On Monday morning the streets are flooded. I drive down to the border, wade through the mucky paddocks and curry the mud from Poncho's neck. Clean shiny yellow hair beneath the blanket. A barn worker sees Poncho try to nip my hand as I clip the halter into the crossties. The short beady-eyed stableboy walks over and gives the horse a firm punch in the nose, cursing the horse and uttering commands in a loud whipser. I look away, embarassed and upset, angry that I wasn't given time to communicate to the horse that biting is not ok.

I stand on a box watching the autistic boy ride Poncho around the arena. They walk past, and we look at each other. The boy turns around in his saddle to hold the delicious eye contact for just three more seconds. The rain buffets against the corrugated roof and walls. He snaps around, looking through the walls, fearful of the storm.

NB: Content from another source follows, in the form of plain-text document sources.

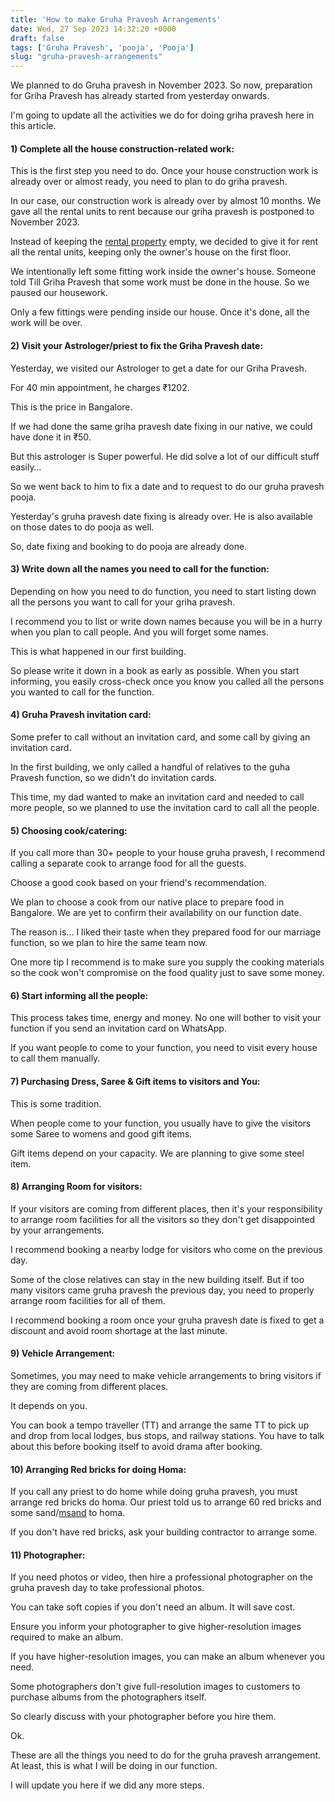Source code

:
 ```yaml
---
title: 'How to make Gruha Pravesh Arrangements'
date: Wed, 27 Sep 2023 14:32:20 +0000
draft: false
tags: ['Gruha Pravesh', 'pooja', 'Pooja']
slug: "gruha-pravesh-arrangements"
---
```


We planned to do Gruha pravesh in November 2023. So now, preparation for Griha Pravesh has already started from yesterday onwards.

I'm going to update all the activities we do for doing griha pravesh here in this article.

#### **1) Complete all the house construction-related work:**

This is the first step you need to do. Once your house construction work is already over or almost ready, you need to plan to do griha pravesh.

In our case, our construction work is already over by almost 10 months. We gave all the rental units to rent because our griha pravesh is postponed to November 2023.

Instead of keeping the [rental property](https://indianlandlord.com/) empty, we decided to give it for rent all the rental units, keeping only the owner's house on the first floor.

We intentionally left some fitting work inside the owner's house. Someone told Till Griha Pravesh that some work must be done in the house. So we paused our housework.

Only a few fittings were pending inside our house. Once it's done, all the work will be over.

#### **2) Visit your Astrologer/priest to fix the Griha Pravesh date:**

Yesterday, we visited our Astrologer to get a date for our Griha Pravesh.

For 40 min appointment, he charges ₹1202.

This is the price in Bangalore.

If we had done the same griha pravesh date fixing in our native, we could have done it in ₹50.

But this astrologer is Super powerful. He did solve a lot of our difficult stuff easily…

So we went back to him to fix a date and to request to do our gruha pravesh pooja.

Yesterday's gruha pravesh date fixing is already over. He is also available on those dates to do pooja as well.

So, date fixing and booking to do pooja are already done.

#### **3) Write down all the names you need to call for the function:**

Depending on how you need to do function, you need to start listing down all the persons you want to call for your griha pravesh.

I recommend you to list or write down names because you will be in a hurry when you plan to call people. And you will forget some names.

This is what happened in our first building.

So please write it down in a book as early as possible. When you start informing, you easily cross-check once you know you called all the persons you wanted to call for the function.

#### **4) Gruha Pravesh invitation card:**

Some prefer to call without an invitation card, and some call by giving an invitation card.

In the first building, we only called a handful of relatives to the guha Pravesh function, so we didn't do invitation cards.

This time, my dad wanted to make an invitation card and needed to call more people, so we planned to use the invitation card to call all the people.

#### **5) Choosing cook/catering:**

If you call more than 30+ people to your house gruha pravesh, I recommend calling a separate cook to arrange food for all the guests.

Choose a good cook based on your friend's recommendation.

We plan to choose a cook from our native place to prepare food in Bangalore. We are yet to confirm their availability on our function date.

The reason is… I liked their taste when they prepared food for our marriage function, so we plan to hire the same team now.

One more tip I recommend is to make sure you supply the cooking materials so the cook won't compromise on the food quality just to save some money.

#### **6) Start informing all the people:**

This process takes time, energy and money. No one will bother to visit your function if you send an invitation card on WhatsApp.

If you want people to come to your function, you need to visit every house to call them manually.

#### **7) Purchasing Dress, Saree & Gift items to visitors and You:**

This is some tradition.

When people come to your function, you usually have to give the visitors some Saree to womens and good gift items.

Gift items depend on your capacity. We are planning to give some steel item.

#### **8) Arranging Room for visitors:**

If your visitors are coming from different places, then it's your responsibility to arrange room facilities for all the visitors so they don't get disappointed by your arrangements.

I recommend booking a nearby lodge for visitors who come on the previous day.

Some of the close relatives can stay in the new building itself. But if too many visitors came gruha pravesh the previous day, you need to properly arrange room facilities for all of them.

I recommend booking a room once your gruha pravesh date is fixed to get a discount and avoid room shortage at the last minute.

#### **9) Vehicle Arrangement:**

Sometimes, you may need to make vehicle arrangements to bring visitors if they are coming from different places.

It depends on you.

You can book a tempo traveller (TT) and arrange the same TT to pick up and drop from local lodges, bus stops, and railway stations. You have to talk about this before booking itself to avoid drama after booking.

#### **10) Arranging Red bricks for doing Homa:**

If you call any priest to do home while doing gruha pravesh, you must arrange red bricks do homa. Our priest told us to arrange 60 red bricks and some sand/[msand](https://houseconstructionguide.com/buying-msand-jelly-like-a-pro/) to homa.

If you don't have red bricks, ask your building contractor to arrange some.

#### **11) Photographer:**

If you need photos or video, then hire a professional photographer on the gruha pravesh day to take professional photos.

You can take soft copies if you don't need an album. It will save cost.

Ensure you inform your photographer to give higher-resolution images required to make an album.

If you have higher-resolution images, you can make an album whenever you need.

Some photographers don't give full-resolution images to customers to purchase albums from the photographers itself.

So clearly discuss with your photographer before you hire them.

Ok.

These are all the things you need to do for the gruha pravesh arrangement. At least, this is what I will be doing in our function.

I will update you here if we did any more steps.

It must be frustrating to not be able to talk, says the woman beside me. I see her every week but this is the first time that I've actually looked at her. She is small and mouse-like. She could be my age, she could be ten years older. The skin around her eyes is smooth but there is a tiredness about her, a weakness of body and spirit. Too quick to please. I think to myself that this boy talks constantly, just not with his voice. I think that he doesn't know what it is like to talk, so he is not at all frustrated. After all, I'd just had a conversation with him. I say out loud, Yeah, I guess so.

I carry out the polite sort of conversation that us talkers are supposed to have. She works in a chocolate shop way up the Valley. She has a thin triangle nose upon which her wire-frame glasses perch delicately. She looks awkward in her not-quite-right barnyard clothes. Beside her I feel huge, strong and full of light.

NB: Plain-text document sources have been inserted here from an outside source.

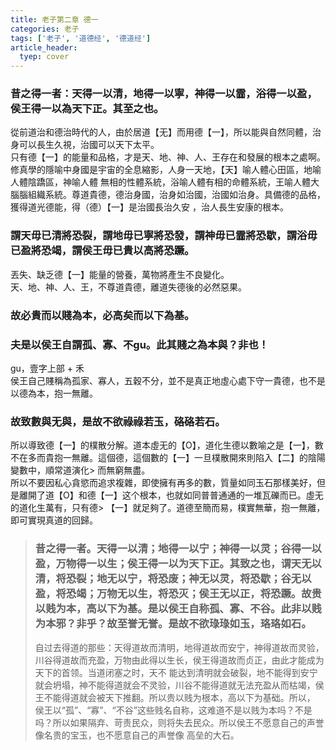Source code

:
 ```yaml
---
title: 老子第二章 德一
categories: 老子
tags: ['老子', '道德经', '德道经']
article_header:
  tyep: cover
---
```


### 昔之得一者：天得一以清，地得一以寧，神得一以霝，浴得一以盈，侯王得一以為天下正。其至之也。

從前道治和德治時代的人，由於居道【无】而用德【一】，所以能與自然同體，治身可以長生久視，治國可以天下太平。  
只有德【一】的能量和品格，才是天、地、神、人、王存在和發展的根本之處啊。修真學的隱喻中身國是宇宙的全息縮影，人身一天地，【天】喻人體心田區，地喻人體陰蹻區，神喻人體
無相的性體系統，浴喻人體有相的命體系統，王喻人體大腦腦組織系統。尊道貴德，德治身國，治身如治國，治國如治身。具備德的品格，獲得道光德能，得（德）【一】是治國長治久安
，治人長生安康的根本。

### 謂天毋已清將恐裂，謂地毋已寧將恐發，謂神毋已霝將恐歇，謂浴毋已盈將恐竭，謂侯王毋已貴以高將恐蹶。

丟失、缺乏德【一】能量的營養，萬物將產生不良變化。  
天、地、神、人、王，不尊道貴德，離道失德後的必然惡果。

### 故必貴而以賤為本，必高矣而以下為基。

### 夫是以侯王自謂孤、寡、不gu。此其賤之為本與？非也！

gu，壹字上部 + 禾  
侯王自己賤稱為孤家、寡人，五穀不分，並不是真正地虛心處下守一貴德，也不是以德為本，抱一無離。

### 故致數與无與，是故不欲祿祿若玉，硌硌若石。

所以導致德【一】的樸散分解。道本虛无的【O】，道化生德以數喻之是【一】，數不在多而貴抱一無離。這個德，這個數的【一】一旦樸散開來則陷入【二】的陰陽變數中，順常道演化>
而無窮無盡。  
所以不要因私心貪慾而追求複雜，即使擁有再多的數，質量如同玉石那樣美好，但是離開了道【O】和德【一】这个根本，也就如同普普通通的一堆瓦礫而已。虛无的道化生萬有，只有德>
【一】就足夠了。道德至簡而易，樸實無華，抱一無離，即可實現真道的回歸。

> ### 昔之得一者。天得一以清；地得一以宁；神得一以灵；谷得一以盈，万物得一以生；侯王得一以为天下正。其致之也，谓天无以清，将恐裂；地无以宁，将恐废；神无以灵，将恐歇；谷无以盈，将恐竭；万物无以生，将恐灭；侯王无以正，将恐蹶。故贵以贱为本，高以下为基。是以侯王自称孤、寡、不谷。此非以贱为本邪？非乎？故至誉无誉。是故不欲琭琭如玉，珞珞如石。
>
> 自过去得道的那些：天得道故而清明，地得道故而安宁，神得道故而灵验，川谷得道故而充盈，万物由此得以生长，侯王得道故而贞正，由此才能成为天下的首领。当道闭塞之时，天不
能达到清明就会破裂，地不能得到安宁就会坍塌，神不能得道就会不灵验，川谷不能得道就无法充盈从而枯竭，侯王不能得道就会被天下推翻。所以贵以贱为根本，高以下为基础。所以，
侯王以“孤”、“寡”、“不谷”这些贱名自称，这难道不是以贱为本吗？不是吗？所以如果隔弃、苛责民众，则将失去民众。所以侯王不愿意自己的声誉像名贵的宝玉，也不愿意自己的声誉像
高垒的大石。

Sometimes I am surprised at who appears in the bathroom mirror. Sometimes I hug Daniel from behind and stand on my toes to look over his shoulder to see what we look like together. I wonder if I look like my Grandmother Ruth. I wonder how I turned out to crave country and rubber boots and how my sister ended up living on the pish-posh side of downtown with a closet full of sling-backed heels and Coach purses.

She came out to see the cottage once. She drove forty-five minutes from her glass room in the concrete downtown core and stepped carefully around the muddy puddles of the driveway. After a brief inspection, she summarized: It's not as bad as I'd imagined. I sat at my wooden kitchen table with a cup of tea while Daniel sat on the floor re-stringing my guitar. She sat opposite me at the table still wearing her fur-trimmed city coat. We talked for a while, maybe ten minutes, and then she went to the bathroom and then started to put on her spike-heeled patent-leather boots. Daniel looks up, What, that's it?!

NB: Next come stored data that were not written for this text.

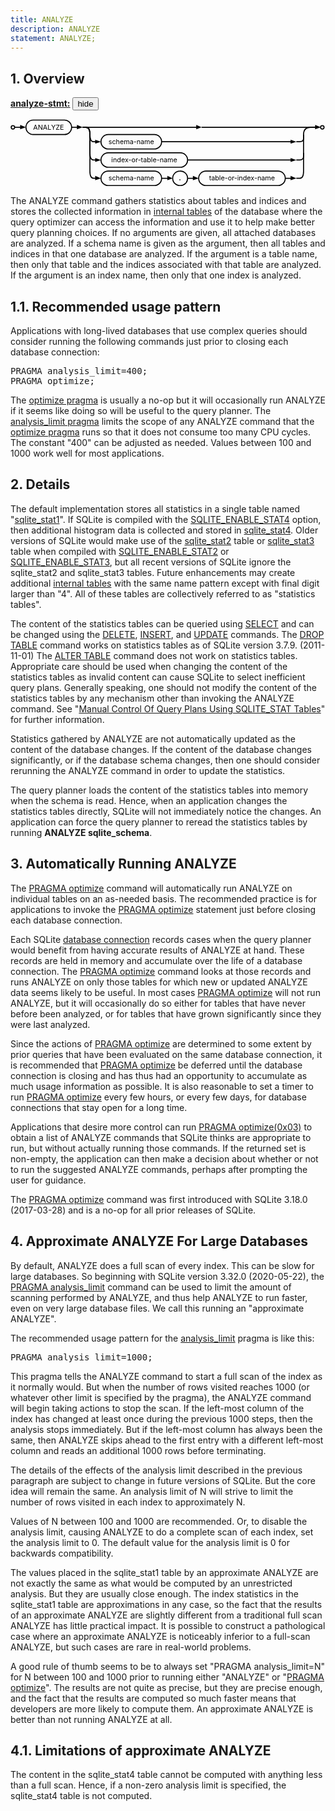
 ```yaml
---
title: ANALYZE
description: ANALYZE
statement: ANALYZE;
---
```

<script>
function toggle_div(nm) {
var w = document.getElementById(nm);
if( w.style.display=="block" ){
w.style.display = "none";
}else{
w.style.display = "block";
}
}
function toggle_search() {
var w = document.getElementById("searchmenu");
if( w.style.display=="block" ){
w.style.display = "none";
} else {
w.style.display = "block";
setTimeout(function(){
document.getElementById("searchbox").focus()
}, 30);
}
}
function div_off(nm){document.getElementById(nm).style.display="none";}
window.onbeforeunload = function(e){div_off("submenu");}
/* Disable the Search feature if we are not operating from CGI, since */
/* Search is accomplished using CGI and will not work without it. */
if( !location.origin || !location.origin.match || !location.origin.match(/http/) ){
document.getElementById("search_menubutton").style.display = "none";
}
/* Used by the Hide/Show button beside syntax diagrams, to toggle the */
function hideorshow(btn,obj){
var x = document.getElementById(obj);
var b = document.getElementById(btn);
if( x.style.display!='none' ){
x.style.display = 'none';
b.innerHTML='show';
}else{
x.style.display = '';
b.innerHTML='hide';
}
return false;
}
var antiRobot = 0;
function antiRobotGo(){
if( antiRobot!=3 ) return;
antiRobot = 7;
var j = document.getElementById("mtimelink");
if(j && j.hasAttribute("data-href")) j.href=j.getAttribute("data-href");
}
function antiRobotDefense(){
document.body.onmousedown=function(){
antiRobot |= 2;
antiRobotGo();
document.body.onmousedown=null;
}
document.body.onmousemove=function(){
antiRobot |= 2;
antiRobotGo();
document.body.onmousemove=null;
}
setTimeout(function(){
antiRobot |= 1;
antiRobotGo();
}, 100)
antiRobotGo();
}
antiRobotDefense();
</script>





<h2 id="overview"><span>1. </span>Overview</h2>

<p><b><a href="https://www.sqlite.org/syntax/analyze-stmt.html" target="_blank">analyze-stmt:</a></b><button id='x9d08cb93' onclick='hideorshow("x9d08cb93","x6f8054a5")'>hide</button></p>
 <div id='x6f8054a5' class='imgcontainer'>
 <div style="max-width:654px"><svg xmlns='http://www.w3.org/2000/svg' class="pikchr" viewBox="0 0 654.557 140.4">
<circle cx="5" cy="17" r="3.6"  style="fill:none;stroke-width:2.16;stroke:rgb(0,0,0);" />
<polygon points="32,17 20,21 20,12" style="fill:rgb(0,0,0)"/>
<path d="M9,17L26,17"  style="fill:none;stroke-width:2.16;stroke:rgb(0,0,0);" />
<path d="M47,32L111,32A15 15 0 0 0 127 17A15 15 0 0 0 111 2L47,2A15 15 0 0 0 32 17A15 15 0 0 0 47 32Z"  style="fill:none;stroke-width:2.16;stroke:rgb(0,0,0);" />
<text x="79" y="17" text-anchor="middle" fill="rgb(0,0,0)" dominant-baseline="central">ANALYZE</text>
<polygon points="150,17 138,21 138,12" style="fill:rgb(0,0,0)"/>
<path d="M127,17L144,17"  style="fill:none;stroke-width:2.16;stroke:rgb(0,0,0);" />
<polygon points="188,123 176,127 176,118" style="fill:rgb(0,0,0)"/>
<path d="M150,17 L 157,17 Q 165,17 165,32 L 165,108 Q 165,123 173,123 L 182,123"  style="fill:none;stroke-width:2.16;stroke:rgb(0,0,0);" />
<path d="M203,138L299,138A15 15 0 0 0 314 123A15 15 0 0 0 299 108L203,108A15 15 0 0 0 188 123A15 15 0 0 0 203 138Z"  style="fill:none;stroke-width:2.16;stroke:rgb(0,0,0);" />
<text x="251" y="123" text-anchor="middle" fill="rgb(0,0,0)" dominant-baseline="central">schema-name</text>
<polygon points="337,123 326,127 326,118" style="fill:rgb(0,0,0)"/>
<path d="M314,123L332,123"  style="fill:none;stroke-width:2.16;stroke:rgb(0,0,0);" />
<path d="M352,138A15 15 0 0 0 368 123A15 15 0 0 0 352 108A15 15 0 0 0 337 123A15 15 0 0 0 352 138Z"  style="fill:none;stroke-width:2.16;stroke:rgb(0,0,0);" />
<text x="352" y="123" text-anchor="middle" font-weight="bold" fill="rgb(0,0,0)" dominant-baseline="central">.</text>
<polygon points="391,123 379,127 379,118" style="fill:rgb(0,0,0)"/>
<path d="M368,123L385,123"  style="fill:none;stroke-width:2.16;stroke:rgb(0,0,0);" />
<path d="M406,138L556,138A15 15 0 0 0 571 123A15 15 0 0 0 556 108L406,108A15 15 0 0 0 391 123A15 15 0 0 0 406 138Z"  style="fill:none;stroke-width:2.16;stroke:rgb(0,0,0);" />
<text x="481" y="123" text-anchor="middle" fill="rgb(0,0,0)" dominant-baseline="central">table-or-index-name</text>
<polygon points="594,123 582,127 582,118" style="fill:rgb(0,0,0)"/>
<path d="M571,123L588,123"  style="fill:none;stroke-width:2.16;stroke:rgb(0,0,0);" />
<polygon points="645,17 633,21 633,12" style="fill:rgb(0,0,0)"/>
<path d="M594,123 L 601,123 Q 609,123 609,108 L 609,32 Q 609,17 624,17 L 624,17 L 639,17"  style="fill:none;stroke-width:2.16;stroke:rgb(0,0,0);" />
<circle cx="648" cy="17" r="3.6"  style="fill:none;stroke-width:2.16;stroke:rgb(0,0,0);" />
<polygon points="397,17 386,21 386,12" style="fill:rgb(0,0,0)"/>
<path d="M150,17L391,17"  style="fill:none;stroke-width:2.16;stroke:rgb(0,0,0);" />
<path d="M397,17L633,17"  style="fill:none;stroke-width:2.16;stroke:rgb(0,0,0);" />
<polygon points="188,47 176,51 176,43" style="fill:rgb(0,0,0)"/>
<path d="M150,17 L 157,17 Q 165,17 165,32 L 165,32 Q 165,47 173,47 L 182,47"  style="fill:none;stroke-width:2.16;stroke:rgb(0,0,0);" />
<path d="M203,62L299,62A15 15 0 0 0 314 47L314,47A15 15 0 0 0 299 32L203,32A15 15 0 0 0 188 47L188,47A15 15 0 0 0 203 62Z"  style="fill:none;stroke-width:2.16;stroke:rgb(0,0,0);" />
<text x="251" y="47" text-anchor="middle" fill="rgb(0,0,0)" dominant-baseline="central">schema-name</text>
<polygon points="594,47 582,51 582,43" style="fill:rgb(0,0,0)"/>
<path d="M314,47L588,47"  style="fill:none;stroke-width:2.16;stroke:rgb(0,0,0);" />
<path d="M594,47 L 601,47 Q 609,47 609,40 L 609,32"  style="fill:none;stroke-width:2.16;stroke:rgb(0,0,0);" />
<polygon points="188,85 176,89 176,81" style="fill:rgb(0,0,0)"/>
<path d="M150,17 L 157,17 Q 165,17 165,32 L 165,70 Q 165,85 173,85 L 182,85"  style="fill:none;stroke-width:2.16;stroke:rgb(0,0,0);" />
<path d="M203,100L353,100A15 15 0 0 0 368 85A15 15 0 0 0 353 70L203,70A15 15 0 0 0 188 85A15 15 0 0 0 203 100Z"  style="fill:none;stroke-width:2.16;stroke:rgb(0,0,0);" />
<text x="278" y="85" text-anchor="middle" fill="rgb(0,0,0)" dominant-baseline="central">index-or-table-name</text>
<polygon points="594,85 582,89 582,81" style="fill:rgb(0,0,0)"/>
<path d="M368,85L588,85"  style="fill:none;stroke-width:2.16;stroke:rgb(0,0,0);" />
<path d="M594,85 L 601,85 Q 609,85 609,77 L 609,70"  style="fill:none;stroke-width:2.16;stroke:rgb(0,0,0);" />
</svg>
</div>
</div>


<p> The ANALYZE command gathers statistics about tables andindices and stores the collected informationin <a href="https://www.sqlite.org/fileformat2.html#intschema" target="_blank">internal tables</a> of the database where the query optimizer canaccess the information and use it to help make better query planning choices.If no arguments are given, all attached databases areanalyzed. If a schema name is given as the argument, then all tablesand indices in that one database are analyzed. If the argument is a table name, then only that table and theindices associated with that table are analyzed. If the argumentis an index name, then only that one index is analyzed.</p>

<a name="req"></a>

<h2 id="recommended_usage_pattern"><span>1.1. </span>Recommended usage pattern</h2>

<p>Applications with long-lived databases that use complexqueries should consider running the following commands just priorto closing each database connection:</p><div class="codeblock"><pre>PRAGMA analysis_limit=400;
PRAGMA optimize;
</pre></div>

<p>The <a href="https://www.sqlite.org/pragma.html#pragma_optimize" target="_blank">optimize pragma</a> is usually a no-op but it will occasionallyrun ANALYZE if it seems like doing so will be useful to the query planner.The <a href="https://www.sqlite.org/pragma.html#pragma_analysis_limit" target="_blank">analysis_limit pragma</a> limits the scope of any ANALYZE command thatthe <a href="https://www.sqlite.org/pragma.html#pragma_optimize" target="_blank">optimize pragma</a> runs so that it does not consume too many CPU cycles.The constant "400" can be adjusted as needed. Values between 100 and1000 work well for most applications.</p><h2 id="details"><span>2. </span>Details</h2>

<p> The default implementation stores all statistics in a singletable named "<a href="https://www.sqlite.org/fileformat2.html#stat1tab" target="_blank">sqlite_stat1</a>".  If SQLite is compiled with the<a href="https://www.sqlite.org/compile.html#enable_stat4" target="_blank">SQLITE_ENABLE_STAT4</a> option, then additional histogram data iscollected and stored in <a href="https://www.sqlite.org/fileformat2.html#stat4tab" target="_blank">sqlite_stat4</a>.Older versions of SQLite would make use of the <a href="https://www.sqlite.org/fileformat2.html#stat2tab" target="_blank">sqlite_stat2</a> tableor <a href="https://www.sqlite.org/fileformat2.html#stat3tab" target="_blank">sqlite_stat3</a> tablewhen compiled with <a href="https://www.sqlite.org/compile.html#enable_stat2" target="_blank">SQLITE_ENABLE_STAT2</a> or <a href="https://www.sqlite.org/compile.html#enable_stat3" target="_blank">SQLITE_ENABLE_STAT3</a>,but all recent versions ofSQLite ignore the sqlite_stat2 and sqlite_stat3 tables.Future enhancements may createadditional <a href="https://www.sqlite.org/fileformat2.html#intschema" target="_blank">internal tables</a> with the same name pattern except withfinal digit larger than "4".All of these tables are collectively referred to as "statistics tables".</p>

<p> The content of the statistics tables can be queried using <a href="lang_select">SELECT</a>and can be changed using the <a href="lang_delete">DELETE</a>, <a href="lang_insert">INSERT</a>, and <a href="lang_update">UPDATE</a> commands.The <a href="lang_droptable">DROP TABLE</a> command works on statistics tablesas of SQLite version 3.7.9. (2011-11-01)The <a href="lang_altertable">ALTER TABLE</a> command does not work on statistics tables.Appropriate care should be used when changing the content of the statisticstables as invalid content can cause SQLite to select inefficientquery plans. Generally speaking, one should not modify the content ofthe statistics tables by any mechanism other than invoking theANALYZE command. See "<a href="https://www.sqlite.org/optoverview.html#manctrl" target="_blank">Manual Control Of Query Plans Using SQLITE_STAT Tables</a>" forfurther information.</p>

<p> Statistics gathered by ANALYZE are not automatically updated asthe content of the database changes. If the content of the databasechanges significantly, or if the database schema changes, then one shouldconsider rerunning the ANALYZE command in order to update the statistics.</p>

<p> The query planner loads the content of the statistics tablesinto memory when the schema is read. Hence, when an applicationchanges the statistics tables directly, SQLite will not immediatelynotice the changes. An applicationcan force the query planner to reread the statistics tables by running<b>ANALYZE sqlite_schema</b>. </p>

<a name="autoanalyze"></a>

<h2 id="automatically_running_analyze"><span>3. </span>Automatically Running ANALYZE</h2>

<p>The <a href="https://www.sqlite.org/pragma.html#pragma_optimize" target="_blank">PRAGMA optimize</a> command will automatically run ANALYZE on individualtables on an as-needed basis. The recommended practice is for applicationsto invoke the <a href="https://www.sqlite.org/pragma.html#pragma_optimize" target="_blank">PRAGMA optimize</a> statement just before closing each databaseconnection.</p>

<p>Each SQLite <a href="https://www.sqlite.org/c3ref/sqlite3.html" target="_blank">database connection</a> records cases when the query planner wouldbenefit from having accurate results of ANALYZE at hand. These recordsare held in memory and accumulate over the life of a database connection.The <a href="https://www.sqlite.org/pragma.html#pragma_optimize" target="_blank">PRAGMA optimize</a> command looks at those records and runs ANALYZE on onlythose tables for which new or updated ANALYZE data seems likely to be useful.In most cases <a href="https://www.sqlite.org/pragma.html#pragma_optimize" target="_blank">PRAGMA optimize</a> will not run ANALYZE, but it will occasionallydo so either for tables that have never before been analyzed, or for tablesthat have grown significantly since they were last analyzed.</p>

<p>Since the actions of <a href="https://www.sqlite.org/pragma.html#pragma_optimize" target="_blank">PRAGMA optimize</a> are determined to some extent byprior queries that have been evaluated on the same database connection, itis recommended that <a href="https://www.sqlite.org/pragma.html#pragma_optimize" target="_blank">PRAGMA optimize</a> be deferred until the database connectionis closing and has thus had an opportunity to accumulate as much usage informationas possible. It is also reasonable to set a timer to run <a href="https://www.sqlite.org/pragma.html#pragma_optimize" target="_blank">PRAGMA optimize</a>every few hours, or every few days, for database connections that stay openfor a long time.</p>

<p>Applications that desire more control can run <a href="https://www.sqlite.org/pragma.html#pragma_optimize" target="_blank">PRAGMA optimize(0x03)</a> to obtain a list of ANALYZE commands that SQLite thinks are appropriate to run,but without actually running those commands. If the returned set is non-empty, the application can then make a decision about whether or notto run the suggested ANALYZE commands, perhaps after prompting the userfor guidance.</p>

<p>The <a href="https://www.sqlite.org/pragma.html#pragma_optimize" target="_blank">PRAGMA optimize</a> command was first introduced with SQLite 3.18.0 (2017-03-28) and is a no-op for all prior releasesof SQLite.</p>

<a name="approx"></a>

<h2 id="approximate_analyze_for_large_databases"><span>4. </span>Approximate ANALYZE For Large Databases</h2>

<p>By default, ANALYZE does a full scan of every index. This can be slow forlarge databases. So beginning with SQLite version 3.32.0 (2020-05-22), the<a href="https://www.sqlite.org/pragma.html#pragma_analysis_limit" target="_blank">PRAGMA analysis_limit</a> command can be used to limit the amount ofscanning performed by ANALYZE, and thus help ANALYZE to run faster,even on very large database files. We call this running an"approximate ANALYZE".</p><p>The recommended usage pattern for the <a href="https://www.sqlite.org/pragma.html#pragma_analysis_limit" target="_blank">analysis_limit</a> pragma islike this:</p><div class="codeblock"><pre>PRAGMA analysis_limit=1000;
</pre></div>

<p>This pragma tells the ANALYZE command to start a full scanof the index as it normally would. But when the number of rows visitedreaches 1000 (or whatever other limit is specified by the pragma), theANALYZE command will begin taking actions to stop the scan. Ifthe left-most column of the index has changed at least once during theprevious 1000 steps, then the analysis stops immediately. But if theleft-most column has always been the same, then ANALYZE skips ahead tothe first entry with a different left-most column and reads an additional1000 rows before terminating.</p><p>The details of the effects of the analysis limit described in the previousparagraph are subject to change in future versions of SQLite. But thecore idea will remain the same. An analysis limit of N will strive tolimit the number of rows visited in each index to approximately N.</p><p>Values of N between 100 and 1000 are recommended.Or, to disable the analysis limit, causing ANALYZE to do acomplete scan of each index, set the analysis limit to 0. The defaultvalue for the analysis limit is 0 for backwards compatibility.</p><p>The values placed in the sqlite_stat1 table by an approximate ANALYZEare not exactly the same as what would be computed by an unrestricted analysis. But they are usually close enough. The index statistics inthe sqlite_stat1 table are approximations in any case, so the fact thatthe results of an approximate ANALYZE are slightly different froma traditional full scan ANALYZE has little practical impact. It ispossible to construct a pathological case where an approximate ANALYZEis noticeably inferior to a full-scan ANALYZE, but such cases are rare inreal-world problems.</p><p>A good rule of thumb seems to be to always set "PRAGMA analysis_limit=N"for N between 100 and 1000 prior to running either "ANALYZE" or"<a href="https://www.sqlite.org/pragma.html#pragma_optimize" target="_blank">PRAGMA optimize</a>". The results are not quite as precise, but theyare precise enough, and the fact that the results are computed so muchfaster means that developers are more likely to compute them. Anapproximate ANALYZE is better than not running ANALYZE at all.</p><h2 id="limitations_of_approximate_analyze"><span>4.1. </span>Limitations of approximate ANALYZE</h2>

<p>The content in the sqlite_stat4 table cannot be computed withanything less than a full scan. Hence, if a non-zero analysis limitis specified, the sqlite_stat4 table is not computed.</p>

After she left Daniel says, She's a funny one. She drove all the way out here to stay for just ten minutes? I shrug. It was really more of an ogling than a visit. She laughed one time, and said that I live in BFN: Butt F*ck Nowhere. Laughing, laughing, laughing. But it isn't like that. She knows me well, and she knows that this cottage for me is bliss, and all she wants is for me to be happy. Still, that doesn't stop her from getting a good laugh out of my 'strange' life-decisions.

When my parents come for an ogle my mother asks about the sketch hanging on wall in the bathroom. I tell her that I drew it. She doesn't seem to quite understand at first. Dad plinks away at the piano. They are both awkward because it really must be wierd, to see what your children turn into when they become adults.

I would really like to know if they can be happy with me if this is what I become. I want to know if they can see that I would lose happiness if life sped up, if I were a pharmacist or doctor or something brainy like that. I push them out of my head - those thoughts that I should be something great. Or else I change the thoughts, and they tell me that I am something great, in a small way, because I have found a way to survive and be happy on the edges of this city.